Constraints on millicharged particles from thunderstorms on the Solar system planets

TL;DR

This paper uses planetary thunderstorm observations to set new constraints on the charge and mass of millicharged particles, especially in Saturn's atmosphere, considering different cloud configurations and quantum effects.

Contribution

It introduces a novel method of constraining millicharged particles using planetary atmospheric data and models thunderclouds as capacitors with quantum effects included.

Findings

Best constraints for bosonic mCPs: charge > 10^{-24} in Saturn's atmosphere.

Layered cloud structures provide the strongest bounds among the models.

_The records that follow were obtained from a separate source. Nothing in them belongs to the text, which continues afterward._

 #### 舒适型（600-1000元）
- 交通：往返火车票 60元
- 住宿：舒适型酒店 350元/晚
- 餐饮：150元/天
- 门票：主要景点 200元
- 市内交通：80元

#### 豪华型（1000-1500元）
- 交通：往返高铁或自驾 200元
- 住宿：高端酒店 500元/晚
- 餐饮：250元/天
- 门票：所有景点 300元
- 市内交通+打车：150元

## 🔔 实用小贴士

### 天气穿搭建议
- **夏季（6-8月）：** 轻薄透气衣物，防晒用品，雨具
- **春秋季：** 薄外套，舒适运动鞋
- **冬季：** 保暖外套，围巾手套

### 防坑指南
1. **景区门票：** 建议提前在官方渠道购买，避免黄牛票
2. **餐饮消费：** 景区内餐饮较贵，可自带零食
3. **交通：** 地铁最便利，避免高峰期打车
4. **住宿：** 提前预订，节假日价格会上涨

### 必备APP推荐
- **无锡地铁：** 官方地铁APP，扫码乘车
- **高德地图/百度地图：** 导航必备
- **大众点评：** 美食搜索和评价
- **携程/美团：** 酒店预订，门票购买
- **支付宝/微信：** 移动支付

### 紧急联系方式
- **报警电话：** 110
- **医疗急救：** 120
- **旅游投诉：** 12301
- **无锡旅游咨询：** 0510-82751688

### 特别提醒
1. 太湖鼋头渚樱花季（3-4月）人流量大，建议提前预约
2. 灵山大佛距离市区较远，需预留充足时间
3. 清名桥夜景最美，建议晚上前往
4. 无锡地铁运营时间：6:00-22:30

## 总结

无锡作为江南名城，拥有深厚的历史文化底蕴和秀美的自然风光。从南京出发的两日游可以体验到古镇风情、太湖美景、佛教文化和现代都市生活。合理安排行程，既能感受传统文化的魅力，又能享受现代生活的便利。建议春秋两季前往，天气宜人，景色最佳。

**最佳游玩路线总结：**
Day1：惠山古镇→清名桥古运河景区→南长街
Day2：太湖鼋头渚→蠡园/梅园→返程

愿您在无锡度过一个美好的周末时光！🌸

Constraints for bosonic mCPs are the most stringent in the literature.

Abstract

We investigate the production of millicharged particles (mCPs) by the Schwinger mechanism in thunderstorms in the atmospheres of different planets in the Solar system. We consider a thundercloud as a giant capacitor that can be discharged in two ways: either by lightnings or by mCP production. Taking into account the observation of lightning strikes, we establish the constraints on the charge and mass of mCPs. We examine two types of cloud configurations: a simple arrangement of two clouds, and a more complex layered structure that gives rise to potential wells. In the latter case, we take into account the effects of Bose enhancement for scalar mCPs, and Pauli blocking for fermionic ones. We use the observational data of planetary atmospheres obtained by satellite missions to establish constraints on the charge and mass of mCP particles. The best constraints came from the observation of thunderstorms in Saturn's atmosphere under an assumption of layered cloud structure: $q > 10^{-24}$ for bosonic mCPs. These constraints for bosons are, to the best of our knowledge, the best in the literature.